First, say $\alpha$ is nondecreasing and $f$ is nonnegative. Then the integral $\int_a^\infty f\,d\alpha$ converges if and only if there is a constant $M>0$ so that

$\displaystyle I(b)=\int\limits_a^bfd\alpha\leq M$

for every $b\geq a$. This follows because the function $I(b)$ is then nondecreasing, and a nondecreasing function bounded above must have a finite limit at infinity. Indeed, the set of values of $I$ must be bounded above, and so there is a least upper bound $\sup\limits_{x\geq a}I(x)$. It’s straightforward to show that the limit $\lim\limits_{x\rightarrow\infty}I(x)$ is this least upper bound.

Now if $\alpha$ is nondecreasing and $f(x)\leq g(x)$ are two nonnegative functions, then if the improper integral of $g$ converges then so does that of $f$, and we have the inequality

$\displaystyle\int\limits_a^\infty fd\alpha\leq\int\limits_a^\infty gd\alpha$

since for every $b\geq a$ we have

$\displaystyle\int\limits_a^bfd\alpha\leq\int\limits_a^bgd\alpha\leq\int\limits_a^\infty gd\alpha$

On the other hand, if the improper integral of $f$ diverges, then that of $g$ must diverge.

If $\alpha$ is nondecreasing and we have two nonnegative functions $f$ and $g$ so that

$\displaystyle\lim\limits_{x\rightarrow\infty}\frac{f(x)}{g(x)}=1$

then their improper integrals either both converge or both diverge. This limit implies there must be some $R$ beyond which we have $\frac{1}{2}\leq\frac{f(x)}{g(x)}\leq2$. Equivalently, for $x\geq R$ we have $\frac{1}{2}g(x)\leq f(x)\leq2g(x)$, and the result follows by two applications of the previous theorem.

Notice that this last theorem also follows if the limit of the ratio converges to any nonzero number.
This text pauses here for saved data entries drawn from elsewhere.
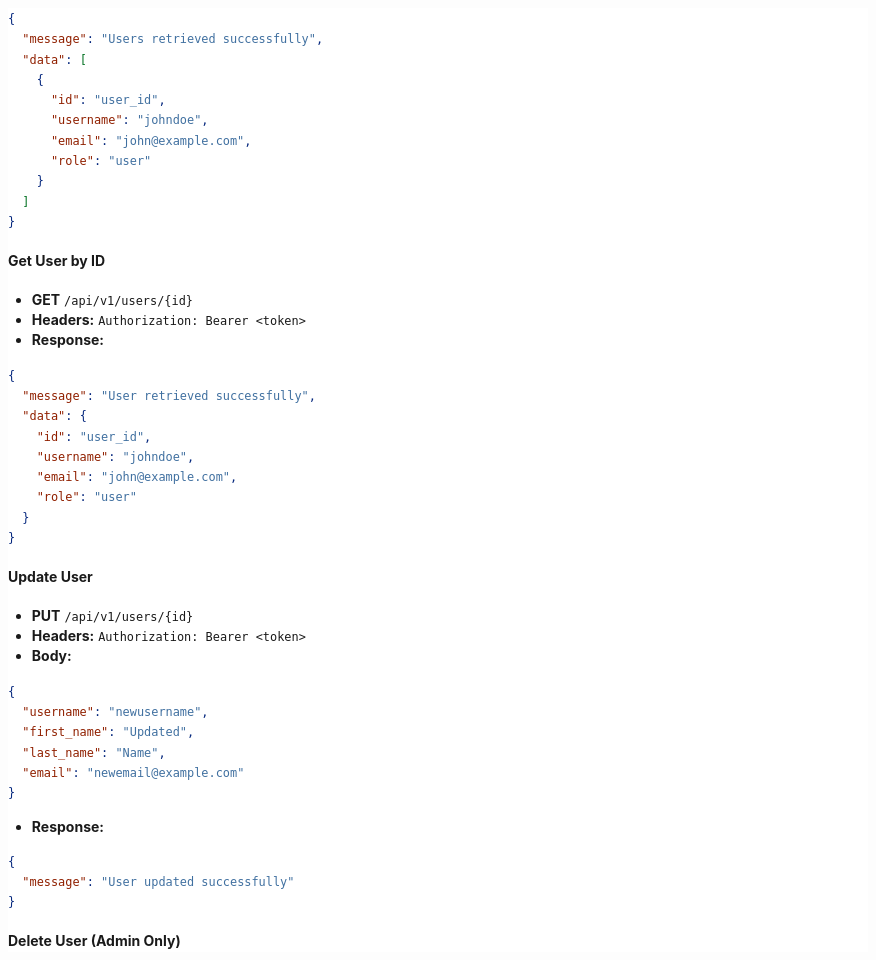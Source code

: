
```json
{
  "message": "Users retrieved successfully",
  "data": [
    {
      "id": "user_id",
      "username": "johndoe",
      "email": "john@example.com",
      "role": "user"
    }
  ]
}
```

#### Get User by ID

- **GET** `/api/v1/users/{id}`
- **Headers:** `Authorization: Bearer <token>`
- **Response:**

```json
{
  "message": "User retrieved successfully",
  "data": {
    "id": "user_id",
    "username": "johndoe",
    "email": "john@example.com",
    "role": "user"
  }
}
```

#### Update User

- **PUT** `/api/v1/users/{id}`
- **Headers:** `Authorization: Bearer <token>`
- **Body:**

```json
{
  "username": "newusername",
  "first_name": "Updated",
  "last_name": "Name",
  "email": "newemail@example.com"
}
```

- **Response:**

```json
{
  "message": "User updated successfully"
}
```

#### Delete User (Admin Only)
Also notice how the convergence of the integral only depends on the behavior of our functions in some neighborhood of $\infty$. We use their behavior in the ray $\left[R,\infty\right)$ when we started by looking for convergence over the ray $\left[a,\infty\right)$.

April 21, 2008 - Posted by | Analysis, Calculus